Now, as Andy shakily prepares to get back to duty, a favor is requested by an old acquaintance - DI Mick Purdy of the Met asks him to assist his fiancée Gina Wolfe in her search for her husband Alex, who has been (until recently) assumed dead. Alex Wolfe disappeared after the tragic loss of their small daughter. At the time he had also been under suspicion in an enquiry into a leak in an investigation called Operation Macavity, because its target was so elusive. Financier Goldie Gidman had systematically erased all traces of the violence and intimidation on which his business empire was founded. If it comes to light now, it could derail the burgeoning political career of his son, David Gidman the Third.
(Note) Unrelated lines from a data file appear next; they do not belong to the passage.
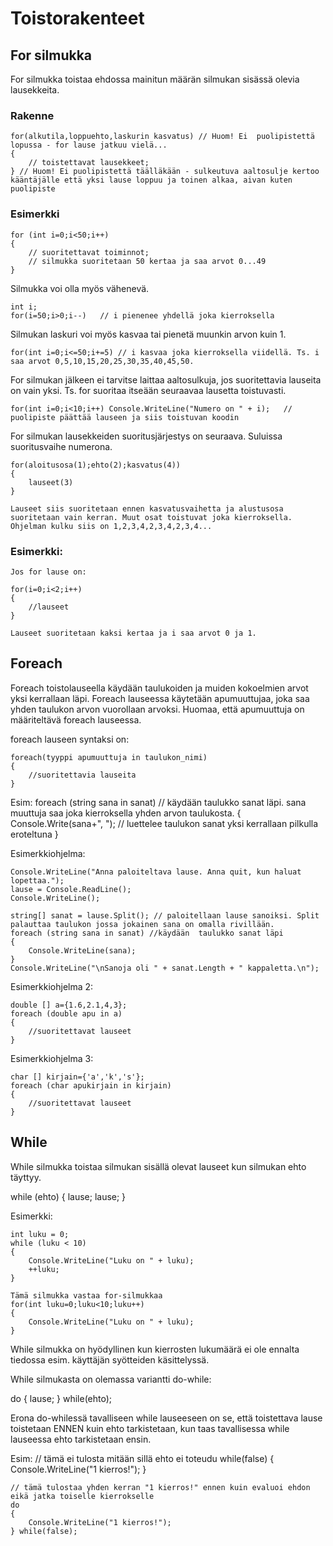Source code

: # Toistorakenteet


## For silmukka
For silmukka toistaa ehdossa mainitun määrän silmukan sisässä olevia lausekkeita.

### Rakenne

	for(alkutila,loppuehto,laskurin kasvatus) // Huom! Ei  puolipistettä lopussa - for lause jatkuu vielä...
	{  
		// toistettavat lausekkeet;
	} // Huom! Ei puolipistettä täälläkään - sulkeutuva aaltosulje kertoo kääntäjälle että yksi lause loppuu ja toinen alkaa, aivan kuten puolipiste

### Esimerkki

	for (int i=0;i<50;i++)
	{  
		// suoritettavat toiminnot;   
		// silmukka suoritetaan 50 kertaa ja saa arvot 0...49
	}

Silmukka voi olla myös vähenevä.

	int i;
	for(i=50;i>0;i--)   // i pienenee yhdellä joka kierroksella

Silmukan laskuri voi myös kasvaa tai pienetä muunkin arvon kuin 1.

	for(int i=0;i<=50;i+=5)	// i kasvaa joka kierroksella viidellä. Ts. i saa arvot 0,5,10,15,20,25,30,35,40,45,50.


For silmukan jälkeen ei tarvitse laittaa aaltosulkuja, jos suoritettavia lauseita on vain yksi. Ts. for suoritaa itseään seuraavaa lausetta toistuvasti.

	for(int i=0;i<10;i++) Console.WriteLine("Numero on " + i);   // puolipiste päättää lauseen ja siis toistuvan koodin


For silmukan lausekkeiden suoritusjärjestys on seuraava. Suluissa suoritusvaihe numerona.

	for(aloitusosa(1);ehto(2);kasvatus(4))
	{
		lauseet(3)
	}

	Lauseet siis suoritetaan ennen kasvatusvaihetta ja alustusosa suoritetaan vain kerran. Muut osat toistuvat joka kierroksella.
	Ohjelman kulku siis on 1,2,3,4,2,3,4,2,3,4...

### Esimerkki:

	Jos for lause on:

	for(i=0;i<2;i++)
	{
		//lauseet
	}

	Lauseet suoritetaan kaksi kertaa ja i saa arvot 0 ja 1.

## Foreach

Foreach toistolauseella käydään taulukoiden ja muiden kokoelmien arvot yksi kerrallaan läpi.
Foreach lauseessa käytetään apumuuttujaa, joka saa yhden taulukon arvon vuorollaan arvoksi. Huomaa, että apumuuttuja on määriteltävä foreach lauseessa.

 
foreach lauseen syntaksi on:

	foreach(tyyppi apumuuttuja in taulukon_nimi)
	{  
		//suoritettavia lauseita
	}
Esim:
	foreach (string sana in sanat) // käydään taulukko sanat läpi. sana muuttuja saa joka kierroksella yhden arvon taulukosta.
	{
		Console.Write(sana+", "); // luettelee taulukon sanat yksi kerrallaan pilkulla eroteltuna
	}
 

Esimerkkiohjelma:

	Console.WriteLine("Anna paloiteltava lause. Anna quit, kun haluat lopettaa.");               
	lause = Console.ReadLine();               
	Console.WriteLine();               

	string[] sanat = lause.Split(); // paloitellaan lause sanoiksi. Split palauttaa taulukon jossa jokainen sana on omalla rivillään. 
	foreach (string sana in sanat) //käydään  taulukko sanat läpi
	{                   
		Console.WriteLine(sana);               
	}               
	Console.WriteLine("\nSanoja oli " + sanat.Length + " kappaletta.\n");

Esimerkkiohjelma 2:

	double [] a={1.6,2.1,4,3};     
	foreach (double apu in a)      
	{      
		//suoritettavat lauseet     
	}

Esimerkkiohjelma 3:

	char [] kirjain={'a','k','s'};    
	foreach (char apukirjain in kirjain)     
	{     
		//suoritettavat lauseet    
	}   
## While

While silmukka toistaa silmukan sisällä olevat lauseet kun silmukan ehto täyttyy.

while (ehto)
{
 lause;
 lause;
}
 
Esimerkki:

	int luku = 0;
	while (luku < 10)
	{
		Console.WriteLine("Luku on " + luku);
		++luku;
	}

	Tämä silmukka vastaa for-silmukkaa
	for(int luku=0;luku<10;luku++)
	{
		Console.WriteLine("Luku on " + luku);
	}

While silmukka on hyödyllinen kun kierrosten lukumäärä ei ole ennalta tiedossa esim. käyttäjän syötteiden käsittelyssä.

While silmukasta on olemassa variantti do-while:

do {
  lause;
} while(ehto);

Erona do-whilessä tavalliseen while lauseeseen on se, että toistettava lause toistetaan ENNEN kuin ehto tarkistetaan, kun taas tavallisessa while lauseessa ehto
tarkistetaan ensin.

Esim:
	// tämä ei tulosta mitään sillä ehto ei toteudu
	while(false)
	{
		Console.WriteLine("1 kierros!");
	}


	// tämä tulostaa yhden kerran "1 kierros!" ennen kuin evaluoi ehdon eikä jatka toiselle kierrokselle
	do
	{
		Console.WriteLine("1 kierros!");
	} while(false);


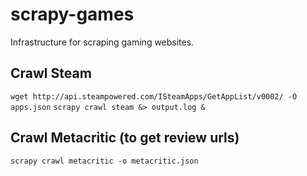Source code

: scrapy-games
============

Infrastructure for scraping gaming websites.


## Crawl Steam

`wget http://api.steampowered.com/ISteamApps/GetAppList/v0002/ -O apps.json`
`scrapy crawl steam &> output.log &`

## Crawl Metacritic (to get review urls)

`scrapy crawl metacritic -o metacritic.json`
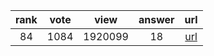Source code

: 
| rank | vote | view | answer | url |
|:-:|:-:|:-:|:-:|:-:|
|84|1084|1920099|18| [url](http://stackoverflow.com/questions/627435/how-do-i-remove-an-element-from-a-list-by-index-in-python) |
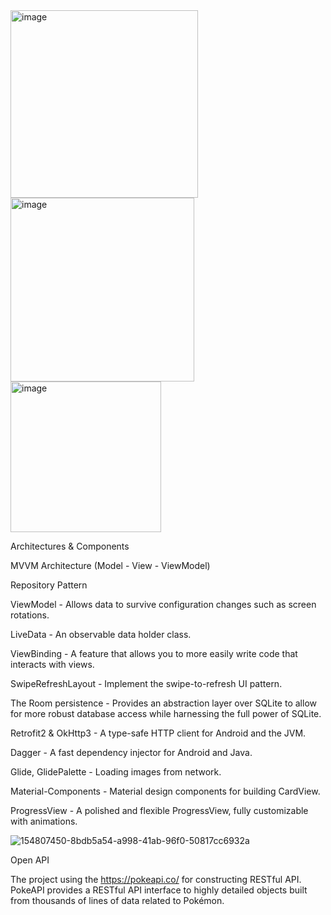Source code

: <img width="300" alt="image" src="https://user-images.githubusercontent.com/99512369/232172580-b47ae47a-6def-4485-b830-e88e53550f44.png">
<img width="294" alt="image" src="https://user-images.githubusercontent.com/99512369/232172624-572eb22f-eecc-4882-bad9-83a332cba071.png">
<img width="241" alt="image" src="https://user-images.githubusercontent.com/99512369/232172674-7e57ae2f-c799-4085-a4cb-da83f9c1c242.png">



Architectures & Components

MVVM Architecture (Model - View - ViewModel)

Repository Pattern

ViewModel - Allows data to survive configuration changes such as screen rotations.

LiveData - An observable data holder class.

ViewBinding - A feature that allows you to more easily write code that interacts with views.

SwipeRefreshLayout - Implement the swipe-to-refresh UI pattern.

The Room persistence - Provides an abstraction layer over SQLite to allow for more robust database access while harnessing the full power of SQLite.

Retrofit2 & OkHttp3 - A type-safe HTTP client for Android and the JVM.

Dagger - A fast dependency injector for Android and Java.

Glide, GlidePalette - Loading images from network.

Material-Components - Material design components for building CardView.

ProgressView - A polished and flexible ProgressView, fully customizable with animations.

![154807450-8bdb5a54-a998-41ab-96f0-50817cc6932a](https://user-images.githubusercontent.com/99512369/232172339-ce496b0f-218a-4fa6-8924-5578fff0fdcd.png)

Open API

The project using the https://pokeapi.co/ for constructing RESTful API.
PokeAPI provides a RESTful API interface to highly detailed objects built from thousands of lines of data related to Pokémon.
Andy quickly determines that Gina is being followed. There's a murder and a policewoman is badly injured. Then Gina disappears. Journalists are on the scent. And there's an assassin in the plot - Fleur Delay, who is dying and has kept her inept brother Vince close and out of jail, is trying to keep herself together for one last job. Andy constantly frustrates his subordinates - especially Chief Inspector Peter Pascoe who has got used to running things in his absence - by his need to know attitude. He does the same this time, but Peter still has Andy's back when he leaps into the fray without backup at the end.

Justice is ultimately served, but not by the police. As Dalziel muses, 'He'd skidded close to the edge round a very dangerous corner, but he was still on the bloody road!' He's a wonderful character, a fat, canny and unrepentant old man who's a delight to watch in action, thick Yorkshire dialect and all.